Planning and control stack

Usage:

ros2 launch sn4_bringup full_launch.py

When to Use:

  • Full system testing on the vehicle

  • Competition runs

  • Complete end-to-end validation

Source:

from launch import LaunchDescription
from launch.actions import IncludeLaunchDescription
from launch.launch_description_sources import PythonLaunchDescriptionSource
from ament_index_python.packages import get_package_share_directory
import os

def generate_launch_description():
    launch_dir = os.path.join(
        get_package_share_directory('racecar_bringup'), 'launch'
    )

    microcontroller_launch = IncludeLaunchDescription(
        PythonLaunchDescriptionSource(os.path.join(launch_dir, 'microcontroller.py'))
    )

    perception_launch = IncludeLaunchDescription(
        PythonLaunchDescriptionSource(os.path.join(launch_dir, 'perception.py'))
    )

    localization_launch = IncludeLaunchDescription(
        PythonLaunchDescriptionSource(os.path.join(launch_dir, 'localization.py'))
    )

    pnc_launch = IncludeLaunchDescription(
        PythonLaunchDescriptionSource(os.path.join(launch_dir, 'pnc.py'))
    )

    return LaunchDescription([
        microcontroller_launch,
        perception_launch,
        localization_launch,
        pnc_launch
    ])

perception.py

Purpose: Master perception launch file that starts both camera and LiDAR perception.

Description:

Orchestrates the complete perception subsystem by including both camera and LiDAR launch files.

Subsystems Included:

Launch File

Description

camera.py

Dual RealSense camera setup

lidar.py

RSLiDAR sensor

Usage:

ros2 launch sn4_bringup perception.py

When to Use:

  • Testing complete perception system

  • Sensor data collection

  • Perception algorithm development

Source:

from launch import LaunchDescription
from launch.actions import IncludeLaunchDescription
from launch.launch_description_sources import PythonLaunchDescriptionSource
from ament_index_python.packages import get_package_share_directory
import os

def generate_launch_description():
    """
    Master perception launch file.

    Launches both camera and LiDAR perception subsystems:
    - camera.py: Dual RealSense camera setup
    - lidar.py: RSLiDAR sensor
    """
    launch_dir = os.path.join(get_package_share_directory('sn4_bringup'), 'launch')
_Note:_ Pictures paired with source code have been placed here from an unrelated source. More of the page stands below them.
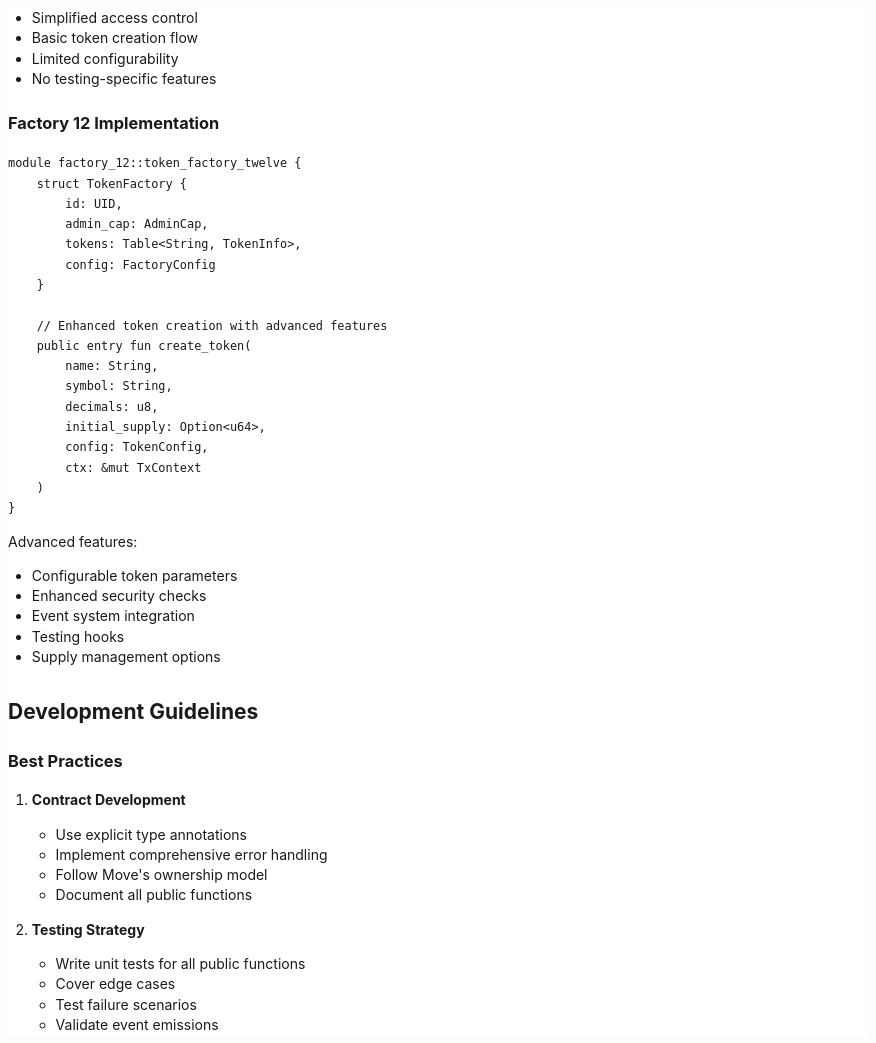 - Simplified access control
- Basic token creation flow
- Limited configurability
- No testing-specific features

### Factory 12 Implementation

```move
module factory_12::token_factory_twelve {
    struct TokenFactory {
        id: UID,
        admin_cap: AdminCap,
        tokens: Table<String, TokenInfo>,
        config: FactoryConfig
    }

    // Enhanced token creation with advanced features
    public entry fun create_token(
        name: String,
        symbol: String,
        decimals: u8,
        initial_supply: Option<u64>,
        config: TokenConfig,
        ctx: &mut TxContext
    )
}
```

Advanced features:

- Configurable token parameters
- Enhanced security checks
- Event system integration
- Testing hooks
- Supply management options

## Development Guidelines

### Best Practices

1. **Contract Development**

   - Use explicit type annotations
   - Implement comprehensive error handling
   - Follow Move's ownership model
   - Document all public functions

2. **Testing Strategy**
   - Write unit tests for all public functions
   - Cover edge cases
   - Test failure scenarios
   - Validate event emissions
    camera_launch = IncludeLaunchDescription(
        PythonLaunchDescriptionSource(os.path.join(launch_dir, 'camera.py'))
    )

    lidar_launch = IncludeLaunchDescription(
        PythonLaunchDescriptionSource(os.path.join(launch_dir, 'lidar.py'))
    )

    return LaunchDescription([
        camera_launch,
        lidar_launch,
    ])

camera.py

Purpose: Launch dual Intel RealSense depth cameras for vision-based cone detection.

Description:

Starts two RealSense camera nodes with hardware-specific serial numbers and configurations:

  • D435i (Left Camera): Includes IMU, mounted upside down - Serial: 344422072170 - Resolution: 1280x720 @ 30 FPS - Features: RGB + aligned depth + IMU

  • D435 (Right Camera): Standard mounting - Serial: 042222071145 - Features: RGB + aligned depth

Published Topics:

Topic

Description

/camera/realsense_imu/color/image_raw

Left camera RGB image

/camera/realsense_imu/aligned_depth_to_color/image_raw

Left camera aligned depth

/camera/realsense2/color/image_raw

Right camera RGB image

/camera/realsense2/aligned_depth_to_color/image_raw

Right camera aligned depth

Configuration:

Both cameras use:

  • Color enabled: Yes

  • Depth enabled: Yes

  • Depth alignment: Enabled (aligned to color frame)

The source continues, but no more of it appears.